A few weeks ago I had the opportunity to do one of the coolest and hardest things I’ll likely ever do. I joined three other gentlemen from our church—Shaun Kell, Doug Thompson, and Troy Tarpley—in a rim-to-rim run/hike of the Grand Canyon.
It’s hard to put into words the experience of simply gazing over the rim of the canyon and seeing the expanse of an inverted mountain (it’s roughly 12,000 feet from the rim to the canyon floor). But to go down into this expanse and see it up close was another thing altogether.
For instance, what appears from the top to be the bottom of the canyon is really only a plateau about halfway down. The canyon goes into steep decline at the level known as the “Redwall Limestone,” with the rest of the descent hidden from view from the top.
Likewise, from the bottom of the canyon, standing on the banks of the Colorado River the giant cliffs overhead appear to be the rim, and yet they only rise about 3,000—just a quarter of the full canyon depth.
The scale boggles the mind—or as Shaun put it, “bottles” the mind; it makes words hard to come by and even stifles the imagination.
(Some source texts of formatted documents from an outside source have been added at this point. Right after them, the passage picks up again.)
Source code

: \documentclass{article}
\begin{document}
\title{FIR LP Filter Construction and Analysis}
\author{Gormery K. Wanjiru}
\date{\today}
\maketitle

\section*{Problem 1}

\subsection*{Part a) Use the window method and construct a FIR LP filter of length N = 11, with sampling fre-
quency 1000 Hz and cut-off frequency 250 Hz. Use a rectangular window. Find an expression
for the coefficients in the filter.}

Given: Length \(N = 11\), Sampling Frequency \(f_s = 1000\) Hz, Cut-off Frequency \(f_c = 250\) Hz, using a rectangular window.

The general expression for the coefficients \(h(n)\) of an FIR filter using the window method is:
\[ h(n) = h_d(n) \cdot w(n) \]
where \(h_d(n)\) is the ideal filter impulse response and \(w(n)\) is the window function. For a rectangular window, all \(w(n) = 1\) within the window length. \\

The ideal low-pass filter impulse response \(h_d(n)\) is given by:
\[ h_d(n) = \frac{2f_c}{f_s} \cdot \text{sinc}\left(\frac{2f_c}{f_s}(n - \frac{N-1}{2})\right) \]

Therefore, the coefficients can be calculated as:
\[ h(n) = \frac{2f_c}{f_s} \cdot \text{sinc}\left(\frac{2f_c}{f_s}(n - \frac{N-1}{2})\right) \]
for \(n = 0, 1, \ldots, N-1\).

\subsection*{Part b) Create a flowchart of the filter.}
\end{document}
What does it mean to put one’s hand on a rock that is 1.8 billion years old—half the age of the earth?
Or to soak one’s feet in the river whose constant motion over the past 5 to 6 million years is responsible for the whole thing, slowly pulling away bits of rock and sand, at a pace utterly ambivalent to human life?
It’s no wonder the canyon has been set aside as a holy place by the Hopi people, and other indigenous groups who have made the canyon their home for thousands of years.
Even within Christinanity there has long been a notion of the “Scripture of nature,” or the belief that the creator is best known through the creation. That the natural world has much to tell us about God and ourselves.
So it is with respect to this tradition of the “Scripture of nature” that I offer the following observations and reflections on our time in the canyon:
It is good and right, at least on occasion, to be reminded of our smallness. There are certainly times when we must be reminded that the God of creation loves us and knows us by name. But other times it is necessary to be reminded that against the scale of the universe we are but dust. The truth of human life is found in the balance of these two realities.
There is beauty to be found even in loss. We think of beauty most often as having to do with some notion of wholeness or completion. The canyon stands as a gaping hole cutting a plateau in half through the displacement of sand and rock. It is a wound, and yet it is utterly beautiful, and rich with life. The same can be true of our losses and our wounds, with time and reflection.
Change most often happens not by singular transcendent acts, but through small, consistent movement over a period of time. Sometimes for a long period of time! This is as true in social movements as it is in our own spiritual lives. Discipleship is, in the words of Eugene Peterson, “a long obedience in the same direction.” It is a series of small choices, small habits, rooted in compassion and fairness and generosity and grace that over time amount to a way of living.
The Grand Canyon is evidence that this slow change over time is how mountains are literally moved.